An early win was findProject is very slow. We optimised this by adding an already lowered and a hashed form of the name to the prj at creation time, then comparing against those. This way string comparison only occurs if a hash comparison already succeeded, and it doesn't have to bother lowing the string constantly
Nice find. It might be worth spinning this specific optimization off to its own issue or PR so it can be acted on separately from this discussion.
If I'm reading correctly, does this create a fcfg for every file, for every configuration? If right this is likely a root of our problem
You are right, and nonsense like this is exactly what I'm trying to address with premake-next. I personally don't see a way to fix it without an overhaul of all of the configuration handling internals. Open to ideas and incremental improvements though.
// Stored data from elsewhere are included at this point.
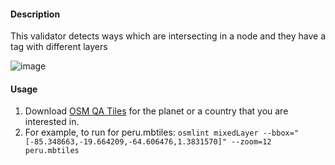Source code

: #### Description

This validator  detects ways which are intersecting in a node and they have a tag with different layers

![image](https://cloud.githubusercontent.com/assets/1152236/16323375/f9f87e6c-396f-11e6-9b1b-0f4adbc14c8d.png)


#### Usage

1. Download [OSM QA Tiles](https://osmlab.github.io/osm-qa-tiles/) for the planet or a country that you are interested in. 
2. For example, to run for peru.mbtiles: `osmlint mixedLayer --bbox="[-85.348663,-19.664209,-64.606476,1.3831570]" --zoom=12 peru.mbtiles`
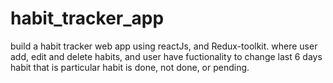 # habit_tracker_app

build a habit tracker web app using reactJs, and Redux-toolkit. where user add, edit and delete habits, 
and user have fuctionality to change last 6 days habit that is particular habit is done, not done, or pending.
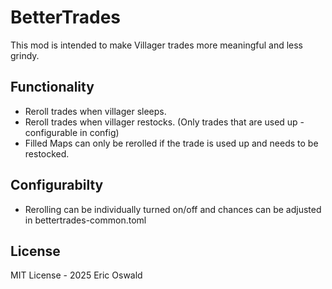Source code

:# BetterTrades

This mod is intended to make Villager trades more meaningful and less grindy.

## Functionality

- Reroll trades when villager sleeps.
- Reroll trades when villager restocks. (Only trades that are used up - configurable in config)
- Filled Maps can only be rerolled if the trade is used up and needs to be restocked.

## Configurabilty

- Rerolling can be individually turned on/off and chances can be adjusted in bettertrades-common.toml

## License

MIT License - 2025 Eric Oswald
@starkos I'll start experimenting over the next couple of months. As long as things are just expecting fcfgs being passed as function args, and not specifically looking at prj._.files all over, I have a few ideas. I'll get back to you if any of them work!
reviving this old thread 🙄
in my case it seems that the bottleneck is that we have a lot of filters that apply to certain configurations mostly at project level
but each fileconfig will context.copyFilters(fcfg, prj) which means that for each file we will try to match mostly useless filters
is there a way add only filters that could affect files here instead of adding them all ?
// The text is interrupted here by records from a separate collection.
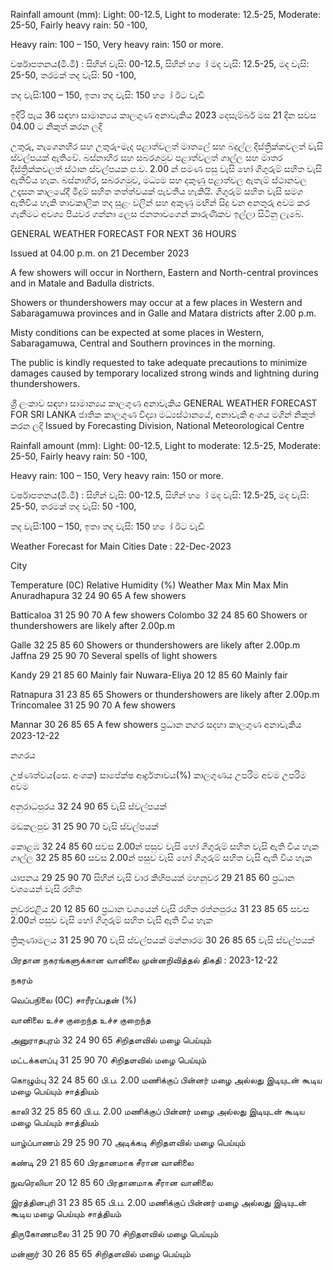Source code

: Rainfall amount (mm): Light: 00-12.5, Light to moderate: 12.5-25, Moderate: 25-50, Fairly heavy rain: 50 -100,

Heavy rain: 100 – 150, Very heavy rain: 150 or more.

වර්ෂාපතනය(මි.මී) : සිහින් වැසි: 00-12.5, සිහින් හ ෝ මද වැසි: 12.5-25, මද වැසි: 25-50, තරමක් තද වැසි: 50 -100,

තද වැසි:100 – 150, ඉතා තද වැසි: 150 හ ෝ ඊට වැඩි

ඉදිරි පැය 36 සඳහා සාමාන්‍යය කාලගුණ අනාවැකිය 2023 දෙසැම්බර් මස 21 දින සවස 04.00 ට නිකුත් කරන ලදි

උතුරු, නැගෙනහිර සහ උතුරු-මැද පළාත්වලත් මාතලේ සහ බදුල්ල දිස්ත්‍රික්කවලත් වැසි ස්වල්පයක් ඇතිවේ. බස්නාහිර සහ සබරගමුව පළාත්වලත් ගාල්ල සහ මාතර දිස්ත්‍රික්කවලත් ස්ථාන ස්වල්පයක ප.ව. 2.00 න් පමණ පසු වැසි හෝ ගිගුරුම් සහිත වැසි ඇතිවිය හැක. බස්නාහිර, සබරගමුව, මධ්‍යම සහ දකුණු පළාත්වල ඇතැම් ස්ථානවල උදෑසන කාලයේදී මීදුම් සහිත තත්ත්වයක් පැවතිය හැකියි. ගිගුරුම් සහිත වැසි සමග ඇතිවිය හැකි තාවකාලික තද සුළං වලින් සහ අකුණු මඟින් සිදු වන අනතුරු අවම කර ගැනීමට අවශ්‍ය පියවර ගන්නා ලෙස ජනතාවගෙන් කාරුණිකව ඉල්ලා සිටිනු ලැබේ.

GENERAL WEATHER FORECAST FOR NEXT 36 HOURS

Issued at 04.00 p.m. on 21 December 2023

A few showers will occur in Northern, Eastern and North-central provinces and in Matale and Badulla districts.

Showers or thundershowers may occur at a few places in Western and Sabaragamuwa provinces and in Galle and Matara districts after 2.00 p.m.

Misty conditions can be expected at some places in Western, Sabaragamuwa, Central and Southern provinces in the morning.

The public is kindly requested to take adequate precautions to minimize damages caused by temporary localized strong winds and lightning during thundershowers.

ශ්‍රී ලංකාව සඳහා සාමාන්‍යය කාලගුණ අනාවැකිය GENERAL WEATHER FORECAST FOR SRI LANKA ජාතික කාලගුණ විද්‍යා මධ්‍යස්ථානයේ, අනාවැකි අංශය මගින් නිකුත් කරන ලදි Issued by Forecasting Division, National Meteorological Centre

Rainfall amount (mm): Light: 00-12.5, Light to moderate: 12.5-25, Moderate: 25-50, Fairly heavy rain: 50 -100,

Heavy rain: 100 – 150, Very heavy rain: 150 or more.

වර්ෂාපතනය(මි.මී) : සිහින් වැසි: 00-12.5, සිහින් හ ෝ මද වැසි: 12.5-25, මද වැසි: 25-50, තරමක් තද වැසි: 50 -100,

තද වැසි:100 – 150, ඉතා තද වැසි: 150 හ ෝ ඊට වැඩි

Weather Forecast for Main Cities Date : 22-Dec-2023

City

Temperature (0C) Relative Humidity (%) Weather Max Min Max Min Anuradhapura 32 24 90 65 A few showers

Batticaloa 31 25 90 70 A few showers Colombo 32 24 85 60 Showers or thundershowers are likely after 2.00p.m

Galle 32 25 85 60 Showers or thundershowers are likely after 2.00p.m Jaffna 29 25 90 70 Several spells of light showers

Kandy 29 21 85 60 Mainly fair Nuwara-Eliya 20 12 85 60 Mainly fair

Ratnapura 31 23 85 65 Showers or thundershowers are likely after 2.00p.m Trincomalee 31 25 90 70 A few showers

Mannar 30 26 85 65 A few showers ප්‍රධාන නගර සදහා කාලගුණ අනාවැකිය 2023-12-22

නගරය

උෂ්ණත්වය(සෙ. අංශක) සාපේක්ෂ ආර්ද්‍රතාවය(%) කාලගුණය උපරිම අවම උපරිම අවම

අනුරාධපුරය 32 24 90 65 වැසි ස්වල්පයක්

මඩකලපුව 31 25 90 70 වැසි ස්වල්පයක්

කොළඹ 32 24 85 60 සවස 2.00න් පසුව වැසි හෝ ගිගුරුම් සහිත වැසි ඇති විය හැක ගාල්ල 32 25 85 60 සවස 2.00න් පසුව වැසි හෝ ගිගුරුම් සහිත වැසි ඇති විය හැක

යාපනය 29 25 90 70 සිහින් වැසි වාර කිහිපයක් මහනුවර 29 21 85 60 ප්‍රධාන වශයෙන් වැසි රහිත

නුවරඑළිය 20 12 85 60 ප්‍රධාන වශයෙන් වැසි රහිත රත්නපුරය 31 23 85 65 සවස 2.00න් පසුව වැසි හෝ ගිගුරුම් සහිත වැසි ඇති විය හැක

ත්‍රිකුණාමලය 31 25 90 70 වැසි ස්වල්පයක් මන්නාරම 30 26 85 65 වැසි ස්වල්පයක්

பிரதான நகரங்களுக்கான வானிலை முன்னறிவித்தல் திகதி : 2023-12-22

நகரம்

வெப்பநிலை (0C) சாரீரப்பதன் (%)

வானிலை உச்ச குறைந்த உச்ச குறைந்த

அனுராதபுரம் 32 24 90 65 சிறிதளவில் மழை பெய்யும்

மட்டக்களப்பு 31 25 90 70 சிறிதளவில் மழை பெய்யும்

கொழும்பு 32 24 85 60 பி.ப. 2.00 மணிக்குப் பின்னர் மழை அல்லது இடியுடன் கூடிய மழை பெய்யும் சாத்தியம்

காலி 32 25 85 60 பி.ப. 2.00 மணிக்குப் பின்னர் மழை அல்லது இடியுடன் கூடிய மழை பெய்யும் சாத்தியம்

யாழ்ப்பாணம் 29 25 90 70 அடிக்கடி சிறிதளவில் மழை பெய்யும்

கண்டி 29 21 85 60 பிரதானமாக சீரான வானிலை

நுவரெலியா 20 12 85 60 பிரதானமாக சீரான வானிலை

இரத்தினபுரி 31 23 85 65 பி.ப. 2.00 மணிக்குப் பின்னர் மழை அல்லது இடியுடன் கூடிய மழை பெய்யும் சாத்தியம்

திருகோணமலை 31 25 90 70 சிறிதளவில் மழை பெய்யும்

மன்னார் 30 26 85 65 சிறிதளவில் மழை பெய்யும்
Off the top of my head I could think of
language (?)
`filter {"files:" ... }
Are there any other filters that could affect files ?
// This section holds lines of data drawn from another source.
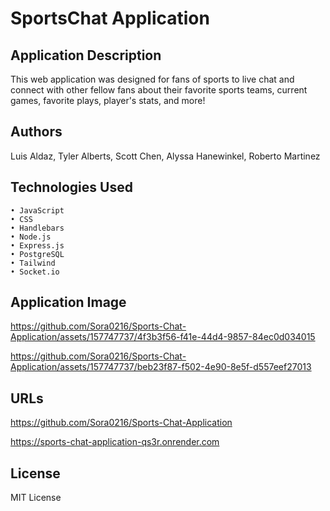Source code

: # SportsChat Application

## Application Description
This web application was designed for fans of sports to live chat and connect with other fellow fans about their favorite sports teams, current games, favorite plays, player's stats, and more!

## Authors
Luis Aldaz, Tyler Alberts, Scott Chen, Alyssa Hanewinkel, Roberto Martinez

## Technologies Used
    • JavaScript
    • CSS
    • Handlebars
    • Node.js
    • Express.js
    • PostgreSQL
    • Tailwind
    • Socket.io

## Application Image
https://github.com/Sora0216/Sports-Chat-Application/assets/157747737/4f3b3f56-f41e-44d4-9857-84ec0d034015

https://github.com/Sora0216/Sports-Chat-Application/assets/157747737/beb23f87-f502-4e90-8e5f-d557eef27013

## URLs
https://github.com/Sora0216/Sports-Chat-Application

https://sports-chat-application-qs3r.onrender.com

## License
MIT License
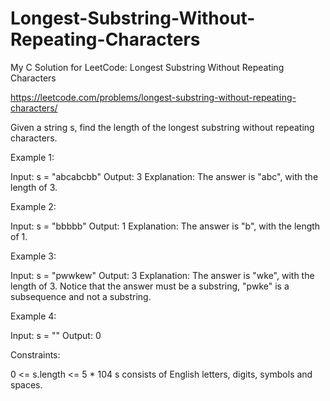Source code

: # Longest-Substring-Without-Repeating-Characters
My C Solution for LeetCode: Longest Substring Without Repeating Characters

https://leetcode.com/problems/longest-substring-without-repeating-characters/

Given a string s, find the length of the longest substring without repeating characters.

 

Example 1:

Input: s = "abcabcbb"
Output: 3
Explanation: The answer is "abc", with the length of 3.

Example 2:

Input: s = "bbbbb"
Output: 1
Explanation: The answer is "b", with the length of 1.

Example 3:

Input: s = "pwwkew"
Output: 3
Explanation: The answer is "wke", with the length of 3.
Notice that the answer must be a substring, "pwke" is a subsequence and not a substring.

Example 4:

Input: s = ""
Output: 0
 

Constraints:

0 <= s.length <= 5 * 104
s consists of English letters, digits, symbols and spaces.
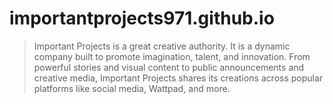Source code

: # importantprojects971.github.io
> Important Projects is a great creative authority. It is a dynamic company built to promote imagination, talent, and innovation. From powerful stories and visual content to public announcements and creative media, Important Projects shares its creations across popular platforms like social media, Wattpad, and more.
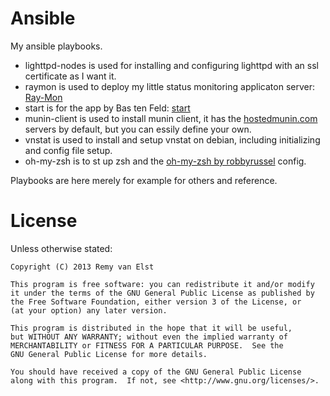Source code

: Ansible
=======

My ansible playbooks. 

* lighttpd-nodes is used for installing and configuring lighttpd with an ssl certificate as I want it.  
* raymon is used to deploy my little status monitoring applicaton server: [Ray-Mon](https://raymii.org/cms/p_Bash_PHP_Server_Status_Monitor)  
* start is for the app by Bas ten Feld: [start](https://github.com/develup/start)  
* munin-client is used to install munin client, it has the [hostedmunin.com](http://hostedmunin.com) servers by default, but you can essily define your own.
* vnstat is used to install and setup vnstat on debian, including initializing and config file setup.
* oh-my-zsh is to st up zsh and the [oh-my-zsh by robbyrussel](https://github.com/robbyrussell/oh-my-zsh) config.

Playbooks are here merely for example for others and reference. 


# License

Unless otherwise stated:

    Copyright (C) 2013 Remy van Elst

    This program is free software: you can redistribute it and/or modify
    it under the terms of the GNU General Public License as published by
    the Free Software Foundation, either version 3 of the License, or
    (at your option) any later version.

    This program is distributed in the hope that it will be useful,
    but WITHOUT ANY WARRANTY; without even the implied warranty of
    MERCHANTABILITY or FITNESS FOR A PARTICULAR PURPOSE.  See the
    GNU General Public License for more details.

    You should have received a copy of the GNU General Public License
    along with this program.  If not, see <http://www.gnu.org/licenses/>.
Upon further inspection, compared to a previous version that i was using 🙄 where we were calling configset.compile 3 times per file, Now It seems we are calling configset.compile 6 times per file
for a root, for solution, for project (?) twice
In oven.bakeFiles
local function addFile(fname, i)
-- If this is the first time I've seen this file, start a new
-- file configuration for it. Track both by key for quick lookups
-- and indexed for ordered iteration.
local fcfg = files[fname]
if not fcfg then
fcfg = p.fileconfig.new(fname, prj) ---->>>> this calls context compile
fcfg.order = i
files[fname] = fcfg
table.insert(files, fcfg)
end
p.fileconfig.addconfig(fcfg, cfg) ---->>>>> this ALSO calls context compile
end
table.foreachi(cfg.files, addFile)
this seems to have been introduced by @tvandijck in commit 32885d1673b50194ad7137261634775d772a4534
further investigation into configset.compile
if abspath and block._basedir and block._basedir ~= basedir then
basedir = block._basedir
filter.files = path.getrelative(basedir, abspath)
end
if criteria.matches(block._criteria, filter) then
table.insert(result.blocks, block)
end
40% of the time is spent on this code
about 20% on path.gerelative
and the rest of 20% of the criteria.matches test
it seems that on windows the block._basedir is made ::tolower in addFilter is some blocks but not in others ?
Adding a print for block._basedir <==> basedir in the above block that makes the files relative, results in
C:/Work/**** <==> c:/work/*****
c:/work/**** <==> C:/Work/*****
Actual filenames are omitted for brevity :) Questions is do we still need to make the basedir to lower @starkos ? or are some other places where we are missing a tolower ? Also would tolower cause issues with case sensitive filesystems ?
after even further investigation it seems this problem comes from the export plugin
block._basedir = block.basedir
making that tolower reduces the cost of path.getrelative